All the Money in the World

December 24th, 2017




At the age of 80-years old, Ridley Scott accomplished what no director has ever done, re-casting a major character with less than a month before release and succeeding at it, delivering on all that he promised in the kidnapping drama All the Money in the World. An accomplishment of this nature is the thing of legends, not that the director of Alien, Blade Runner, and Thelma & Louise needed to do anything else to prove his greatness, instead it almost feels like he’s showing off. All the Money in the World is not only thrilling, but it’s a fabulous cautionary tale, reflecting the impact of money, the legacy of family, and how far a mother would go to rescue her son. 

Unless you have lived in a cave without the internet, you know about the multiple sexual assault allegations brought against Kevin Spacey. These revelations prompted Scott to re-cast the supporting role of John Paul Getty with the actor that was originally his first choice, Christopher Plummer. It was a gamble that the Hollywood industry did not believe could be possible. When audiences see the final product, they will realize the greatness of Ridley Scott. In a fascinating turn of events, the drama behind the scenes is as equally entertaining as the action on the screen and it’s fantastic to see it all play out. 

Now, before I dive into the plot of All the Money in the World, I must give a background into what this movie means to me personally as a film critic. As some of my friends and other film critics know, Ridley Scott is my favorite director in cinema of all-time. I’ve rarely disliked his work, even the bad ones, finding a passion for the films he has made and the craft he uses in making them. To me, All the Money in the World is the peak example of this man’s greatness. That might make me biased and you may want to read another critics take on his films, but my hope is to infect you with my love for this artists work. I am in awe of his expertise. He is involved in every aspect of his films, from the costume design with Janty Yates, the production designs with Arthur Max, and his gorgeous framing of scenes with Dariusz Wolski, a crew that he has worked with on his last 12 films. That’s loyalty. That’s a family. 

On top of the success of his films, audiences tend to forget the important role Scott has played in cinema for women. He made Ripley the final girl. Had Jane shave her head. And took on Thelma & Louise when nobody would touch it. Now, he made the bold decision to remove a man who preyed on others from his film. Scott’s answer for removing Spacey, was because “too many people had worked hard on the movie, for one person to fuck it up”. His choice was the right one in multiple ways, and the final product is amazing. Had we not known about the controversial decision we may have never noticed. 

That brings us back to our story, written by David Scarpa from John Pearson’s 1995 book Painfully Rich: The Outrageous Fortunes and Misfortunesof the Heirs of J. Paul Getty, we follow the intense and fascinating kidnapping by the French mob of 16-year-old John Paul Getty III (Charlie Plummer- no relation), the grandson of the richest man in the world, John Paul Getty (Christopher Plummer).

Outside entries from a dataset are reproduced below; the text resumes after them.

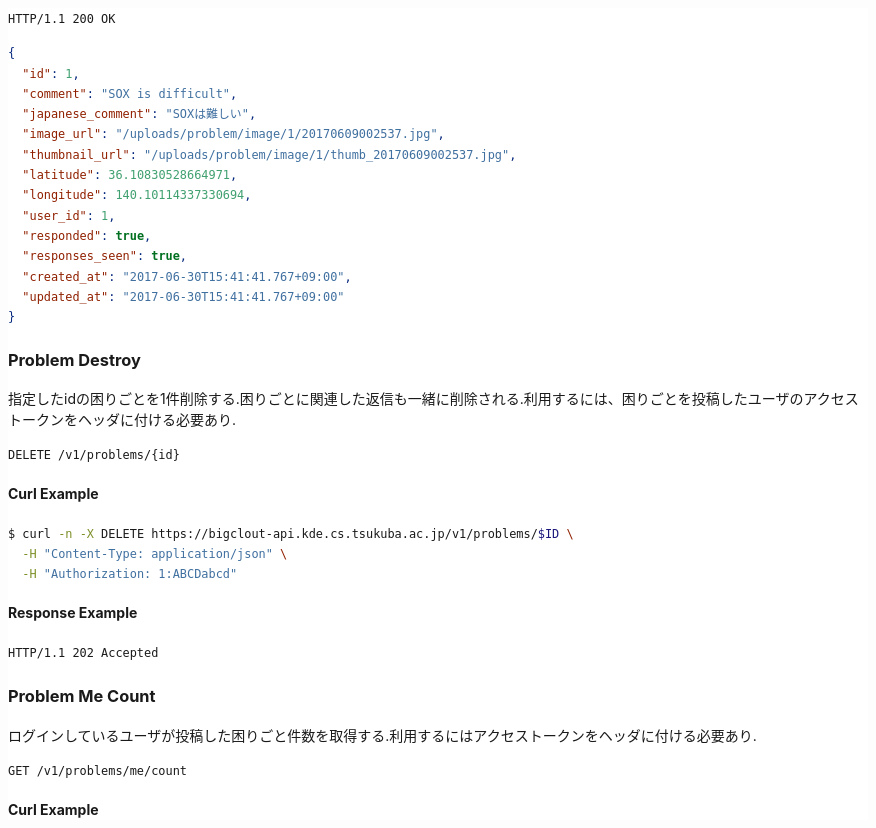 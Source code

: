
 ```
HTTP/1.1 200 OK
```

```json
{
  "id": 1,
  "comment": "SOX is difficult",
  "japanese_comment": "SOXは難しい",
  "image_url": "/uploads/problem/image/1/20170609002537.jpg",
  "thumbnail_url": "/uploads/problem/image/1/thumb_20170609002537.jpg",
  "latitude": 36.10830528664971,
  "longitude": 140.10114337330694,
  "user_id": 1,
  "responded": true,
  "responses_seen": true,
  "created_at": "2017-06-30T15:41:41.767+09:00",
  "updated_at": "2017-06-30T15:41:41.767+09:00"
}
```

### <a name="link-DELETE-problem-/v1/problems/{id}">Problem Destroy</a>

指定したidの困りごとを1件削除する.困りごとに関連した返信も一緒に削除される.利用するには、困りごとを投稿したユーザのアクセストークンをヘッダに付ける必要あり.

```
DELETE /v1/problems/{id}
```


#### Curl Example

```bash
$ curl -n -X DELETE https://bigclout-api.kde.cs.tsukuba.ac.jp/v1/problems/$ID \
  -H "Content-Type: application/json" \
  -H "Authorization: 1:ABCDabcd"
```


#### Response Example

```
HTTP/1.1 202 Accepted
```


### <a name="link-GET-problem-/v1/problems/me/count">Problem Me Count</a>

ログインしているユーザが投稿した困りごと件数を取得する.利用するにはアクセストークンをヘッダに付ける必要あり.

```
GET /v1/problems/me/count
```


#### Curl Example
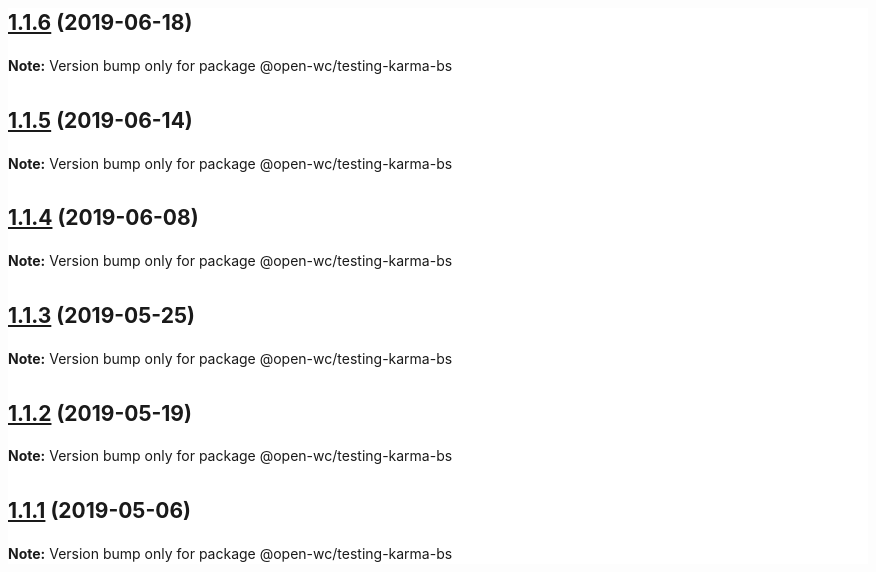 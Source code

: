 



## [1.1.6](https://github.com/open-wc/open-wc/compare/@open-wc/testing-karma-bs@1.1.5...@open-wc/testing-karma-bs@1.1.6) (2019-06-18)

**Note:** Version bump only for package @open-wc/testing-karma-bs





## [1.1.5](https://github.com/open-wc/open-wc/compare/@open-wc/testing-karma-bs@1.1.4...@open-wc/testing-karma-bs@1.1.5) (2019-06-14)

**Note:** Version bump only for package @open-wc/testing-karma-bs





## [1.1.4](https://github.com/open-wc/open-wc/compare/@open-wc/testing-karma-bs@1.1.3...@open-wc/testing-karma-bs@1.1.4) (2019-06-08)

**Note:** Version bump only for package @open-wc/testing-karma-bs





## [1.1.3](https://github.com/open-wc/open-wc/compare/@open-wc/testing-karma-bs@1.1.2...@open-wc/testing-karma-bs@1.1.3) (2019-05-25)

**Note:** Version bump only for package @open-wc/testing-karma-bs





## [1.1.2](https://github.com/open-wc/open-wc/compare/@open-wc/testing-karma-bs@1.1.1...@open-wc/testing-karma-bs@1.1.2) (2019-05-19)

**Note:** Version bump only for package @open-wc/testing-karma-bs





## [1.1.1](https://github.com/open-wc/open-wc/compare/@open-wc/testing-karma-bs@1.1.0...@open-wc/testing-karma-bs@1.1.1) (2019-05-06)

**Note:** Version bump only for package @open-wc/testing-karma-bs

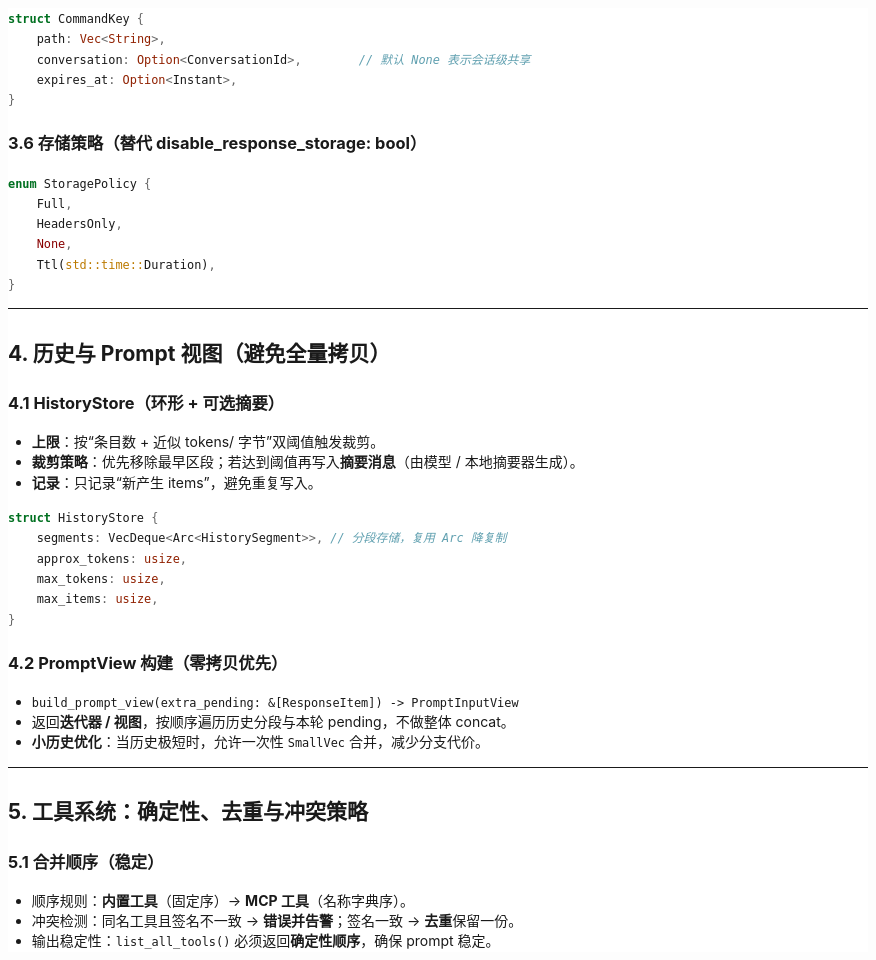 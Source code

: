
 ```rust
struct CommandKey {
    path: Vec<String>,
    conversation: Option<ConversationId>,        // 默认 None 表示会话级共享
    expires_at: Option<Instant>,
}
```

### 3.6 存储策略（替代 disable_response_storage: bool）

```rust
enum StoragePolicy {
    Full,
    HeadersOnly,
    None,
    Ttl(std::time::Duration),
}
```

---

## 4. 历史与 Prompt 视图（避免全量拷贝）

### 4.1 HistoryStore（环形 + 可选摘要）

- **上限**：按“条目数 + 近似 tokens/ 字节”双阈值触发裁剪。
- **裁剪策略**：优先移除最早区段；若达到阈值再写入**摘要消息**（由模型 / 本地摘要器生成）。
- **记录**：只记录“新产生 items”，避免重复写入。

```rust
struct HistoryStore {
    segments: VecDeque<Arc<HistorySegment>>, // 分段存储，复用 Arc 降复制
    approx_tokens: usize,
    max_tokens: usize,
    max_items: usize,
}
```

### 4.2 PromptView 构建（零拷贝优先）

- `build_prompt_view(extra_pending: &[ResponseItem]) -> PromptInputView`
- 返回**迭代器 / 视图**，按顺序遍历历史分段与本轮 pending，不做整体 concat。
- **小历史优化**：当历史极短时，允许一次性 `SmallVec` 合并，减少分支代价。

---

## 5. 工具系统：确定性、去重与冲突策略

### 5.1 合并顺序（稳定）

- 顺序规则：**内置工具**（固定序）→ **MCP 工具**（名称字典序）。
- 冲突检测：同名工具且签名不一致 → **错误并告警**；签名一致 → **去重**保留一份。
- 输出稳定性：`list_all_tools()` 必须返回**确定性顺序**，确保 prompt 稳定。

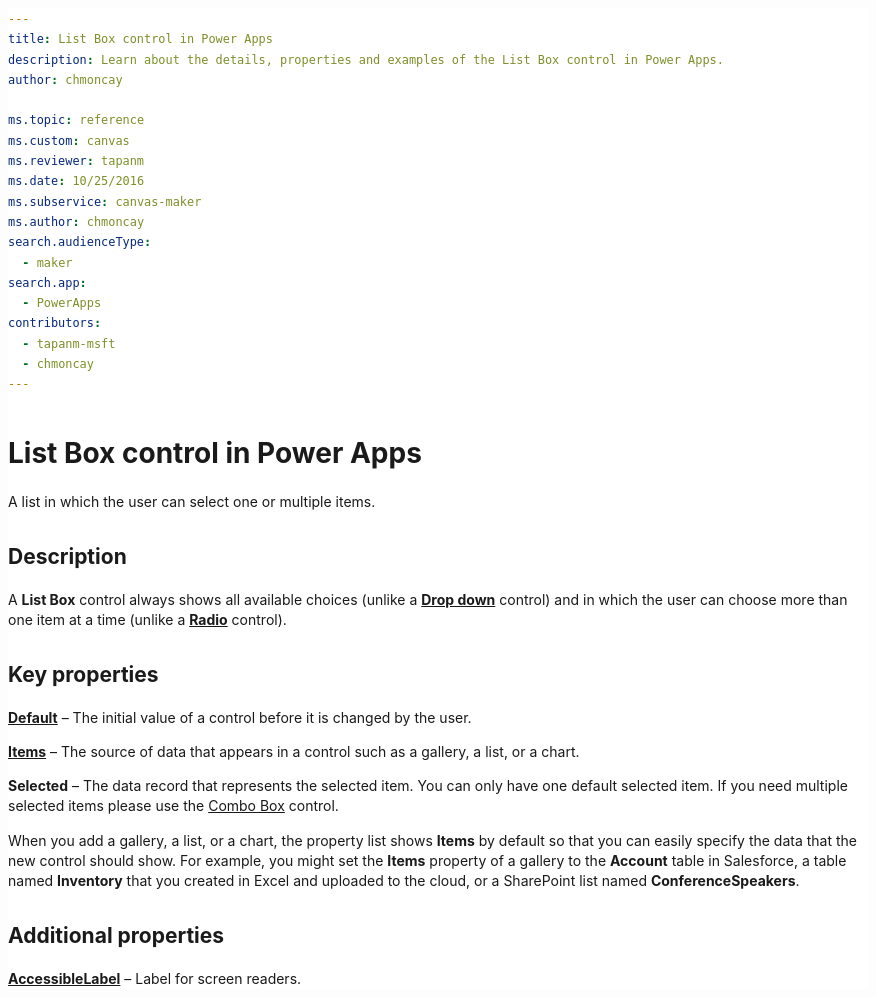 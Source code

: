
 ```yaml
---
title: List Box control in Power Apps
description: Learn about the details, properties and examples of the List Box control in Power Apps.
author: chmoncay

ms.topic: reference
ms.custom: canvas
ms.reviewer: tapanm
ms.date: 10/25/2016
ms.subservice: canvas-maker
ms.author: chmoncay
search.audienceType: 
  - maker
search.app: 
  - PowerApps
contributors:
  - tapanm-msft
  - chmoncay
---
```

# List Box control in Power Apps
A list in which the user can select one or multiple items.

## Description
A **List Box** control always shows all available choices (unlike a **[Drop down](control-drop-down.md)** control) and in which the user can choose more than one item at a time (unlike a **[Radio](control-radio.md)** control).

## Key properties
**[Default](properties-core.md)** – The initial value of a control before it is changed by the user.

**[Items](properties-core.md)** – The source of data that appears in a control such as a gallery, a list, or a chart.

**Selected** – The data record that represents the selected item.  You can only have one default selected item.  If you need multiple selected items please use the [Combo Box](control-combo-box.md) control.

When you add a gallery, a list, or a chart, the property list shows **Items** by default so that you can easily specify the data that the new control should show. For example, you might set the **Items** property of a gallery to the **Account** table in Salesforce, a table named **Inventory** that you created in Excel and uploaded to the cloud, or a SharePoint list named **ConferenceSpeakers**.

## Additional properties
**[AccessibleLabel](properties-accessibility.md)** – Label for screen readers.
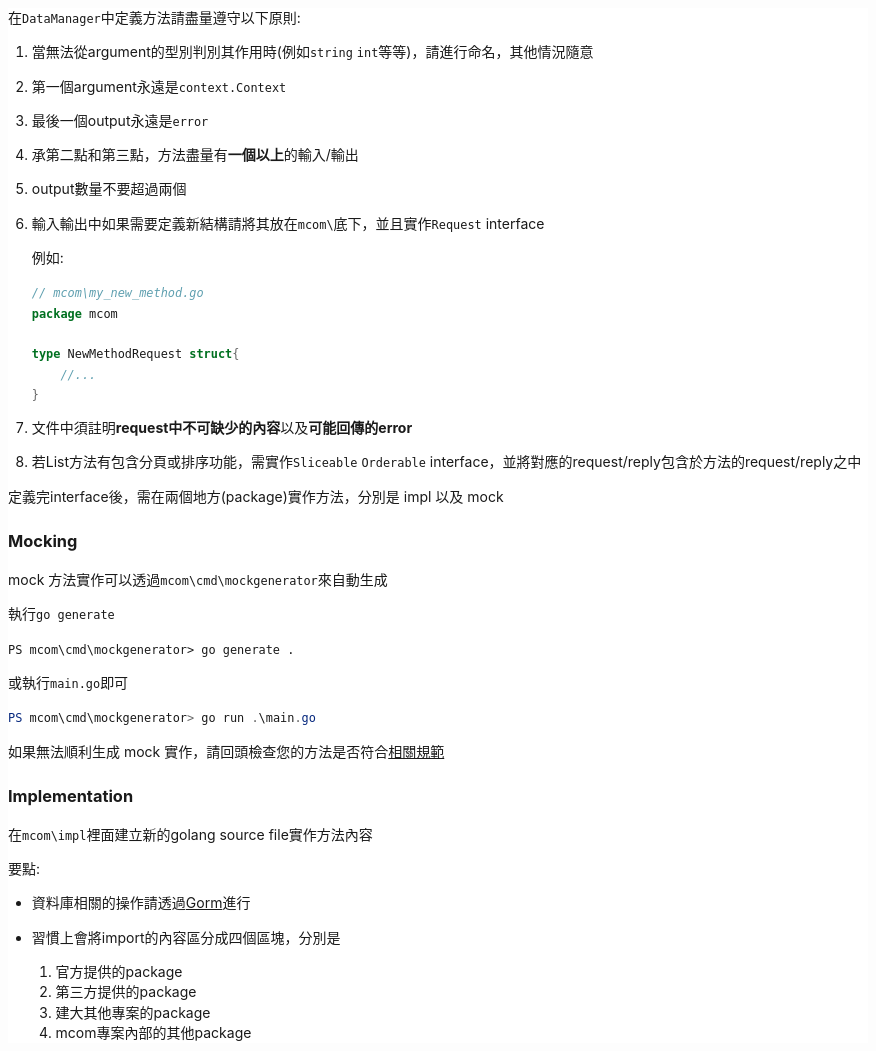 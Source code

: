 在`DataManager`中定義方法請盡量遵守以下原則:

1. 當無法從argument的型別判別其作用時(例如`string` `int`等等)，請進行命名，其他情況隨意

2. 第一個argument永遠是`context.Context`

3. 最後一個output永遠是`error`

4. 承第二點和第三點，方法盡量有**一個以上**的輸入/輸出

5. output數量不要超過兩個

6. 輸入輸出中如果需要定義新結構請將其放在`mcom\`底下，並且實作`Request` interface

   例如:

   ```go
   // mcom\my_new_method.go
   package mcom
   
   type NewMethodRequest struct{
       //...
   }
   ```

7. 文件中須註明**request中不可缺少的內容**以及**可能回傳的error**

8. 若List方法有包含分頁或排序功能，需實作`Sliceable` `Orderable` interface，並將對應的request/reply包含於方法的request/reply之中

定義完interface後，需在兩個地方(package)實作方法，分別是 impl 以及 mock

### Mocking

mock 方法實作可以透過`mcom\cmd\mockgenerator`來自動生成

執行`go generate`

```pow
PS mcom\cmd\mockgenerator> go generate .
```

或執行`main.go`即可

```powershell
PS mcom\cmd\mockgenerator> go run .\main.go
```

如果無法順利生成 mock 實作，請回頭檢查您的方法是否符合[相關規範](#define-the-method-in-dmgo)

### Implementation

在`mcom\impl`裡面建立新的golang source file實作方法內容

要點:

- 資料庫相關的操作請透過[Gorm](https://github.com/go-gorm/gorm)進行

- 習慣上會將import的內容區分成四個區塊，分別是

  1. 官方提供的package
  2. 第三方提供的package
  3. 建大其他專案的package
  4. mcom專案內部的其他package

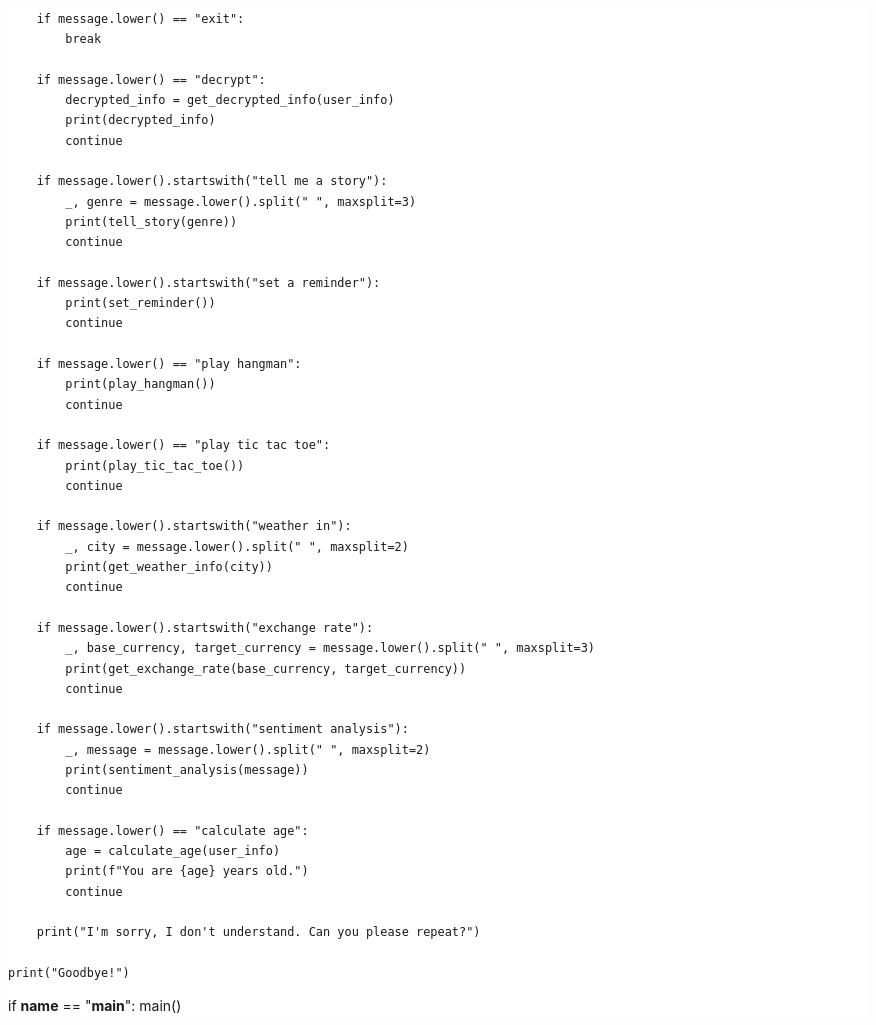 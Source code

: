         if message.lower() == "exit":
            break

        if message.lower() == "decrypt":
            decrypted_info = get_decrypted_info(user_info)
            print(decrypted_info)
            continue

        if message.lower().startswith("tell me a story"):
            _, genre = message.lower().split(" ", maxsplit=3)
            print(tell_story(genre))
            continue

        if message.lower().startswith("set a reminder"):
            print(set_reminder())
            continue

        if message.lower() == "play hangman":
            print(play_hangman())
            continue

        if message.lower() == "play tic tac toe":
            print(play_tic_tac_toe())
            continue

        if message.lower().startswith("weather in"):
            _, city = message.lower().split(" ", maxsplit=2)
            print(get_weather_info(city))
            continue

        if message.lower().startswith("exchange rate"):
            _, base_currency, target_currency = message.lower().split(" ", maxsplit=3)
            print(get_exchange_rate(base_currency, target_currency))
            continue

        if message.lower().startswith("sentiment analysis"):
            _, message = message.lower().split(" ", maxsplit=2)
            print(sentiment_analysis(message))
            continue

        if message.lower() == "calculate age":
            age = calculate_age(user_info)
            print(f"You are {age} years old.")
            continue

        print("I'm sorry, I don't understand. Can you please repeat?")

    print("Goodbye!")


if __name__ == "__main__":
    main()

The elder Getty was a man of fine tastes, but stayed a billionaire because he never wanted to spend his money. When asked by reporters “what would he give to get back his grandson”, the man grins, responding with confidence, “nothing.” This places the struggling and single mother of three Gail Harris (Michelle Williams doing damn good work) in the middle, her ex-husband strung out on heroine, without enough money to pay the ransom, and at the mercy of her stingy father-in-law. Her fight in the situation is a many layered conflict. Fearful of making a wrong move, unable to shake the lingering stench of greed left by the Getty name, and in shock at the thought of her sons well being. 

Stepping in the middle is ex-CIA operative and deal maker- Fletcher Chase (Mark Wahlberg). Although some make a good argument that Wahlberg is mis-cast, this is actually some of Wahlberg’s most reserved work to date. Chase is playing the balancing act, aware of Getty’s cheap ways, while understanding of the unfair position that Gail is in. There is a trio of strong performances here, but the real praise belongs to Christopher Plummer, Williams, and of course, Ridley Scott. 

The narrative of the film ebbs and flows with calm moments in the Getty mansion and intense moments where the kidnappers become restless as the ransom continues to not be paid. Negotiating bad guy Cinquanta (Romain Duris) begins at seventeen million and dwindles down to four, but not without a message being sent. It may be a spoiler, but if you know Ridley Scott, nothing good happens at the kitchen table, and when the bad guys call for young-Getty’s ear, it’s one of the most gruesome and intense scenes of 2017. Only a person like Ridley Scott could do it this good. 

Like I said, I’m a bit biased, but I found All the Money in the World to be one of the most amazing achievements of the year. The stakes were high and movies that replace lead actors with less than a month typically aren’t this good. Yet, the argument can be made that both Christopher Plummer and Michelle Williams deserve Oscar nominations, but leave most of the praise for Ridley Scott. He did it. He stayed confident in himself, and proved once again why he’s one of the greatest. Don’t believe me that he’s one of the greatest? I’ll bet you All the Money in the World.